>>

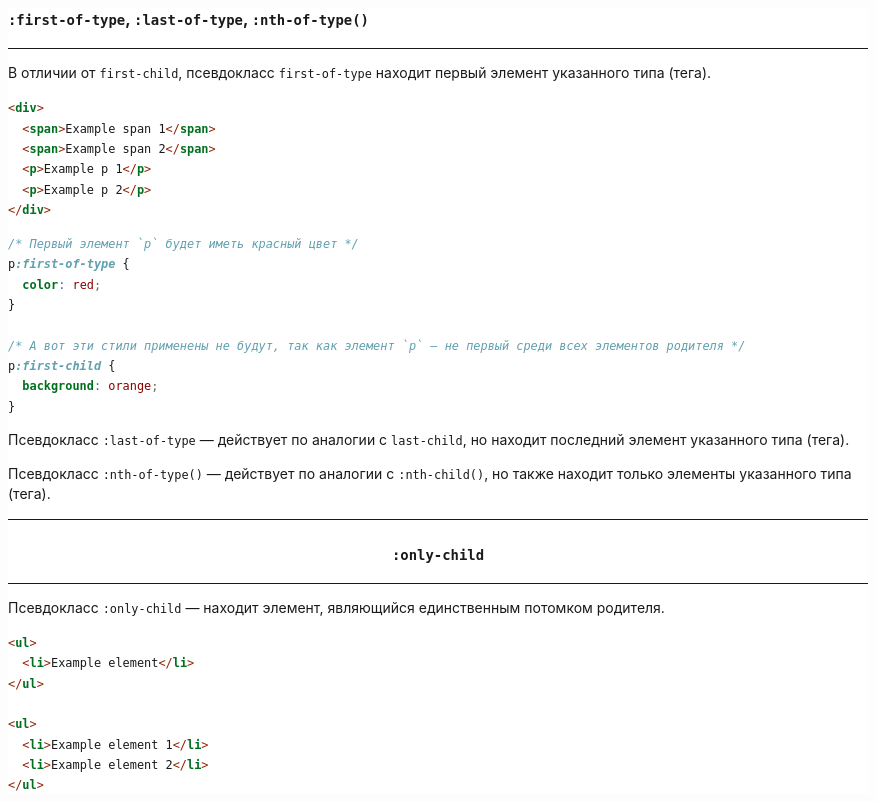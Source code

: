 ### `:first-of-type`, `:last-of-type`, `:nth-of-type()`

</div>

---

В отличии от `first-child`, псевдокласс `first-of-type` находит первый элемент указанного типа (тега).

```html
<div>
  <span>Example span 1</span>
  <span>Example span 2</span>
  <p>Example p 1</p>
  <p>Example p 2</p>
</div>
```

```css
/* Первый элемент `p` будет иметь красный цвет */
p:first-of-type {
  color: red;
}

/* А вот эти стили применены не будут, так как элемент `p` — не первый среди всех элементов родителя */
p:first-child {
  background: orange;
}
```

Псевдокласс `:last-of-type` — действует по аналогии с `last-child`, но находит последний элемент указанного типа (тега).

Псевдокласс `:nth-of-type()` — действует по аналогии с `:nth-child()`, но также находит только элементы указанного типа (тега).

---

<div align="center">

### `:only-child`

</div>

---

Псевдокласс `:only-child` — находит элемент, являющийся единственным потомком родителя.

```html
<ul>
  <li>Example element</li>
</ul>

<ul>
  <li>Example element 1</li>
  <li>Example element 2</li>
</ul>
```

<<

#### What to do
Down to the last line, print the material exactly, but not its pictures.

#### Exercise solution
Source code

: ### `:first-of-type`, `:last-of-type`, `:nth-of-type()`

</div>

---

В отличии от `first-child`, псевдокласс `first-of-type` находит первый элемент указанного типа (тега).

```html
<div>
  <span>Example span 1</span>
  <span>Example span 2</span>
  <p>Example p 1</p>
  <p>Example p 2</p>
</div>
```

```css
/* Первый элемент `p` будет иметь красный цвет */
p:first-of-type {
  color: red;
}

/* А вот эти стили применены не будут, так как элемент `p` — не первый среди всех элементов родителя */
p:first-child {
  background: orange;
}
```

Псевдокласс `:last-of-type` — действует по аналогии с `last-child`, но находит последний элемент указанного типа (тега).

Псевдокласс `:nth-of-type()` — действует по аналогии с `:nth-child()`, но также находит только элементы указанного типа (тега).

---

<div align="center">

### `:only-child`

</div>

---

Псевдокласс `:only-child` — находит элемент, являющийся единственным потомком родителя.

```html
<ul>
  <li>Example element</li>
</ul>

<ul>
  <li>Example element 1</li>
  <li>Example element 2</li>
</ul>
```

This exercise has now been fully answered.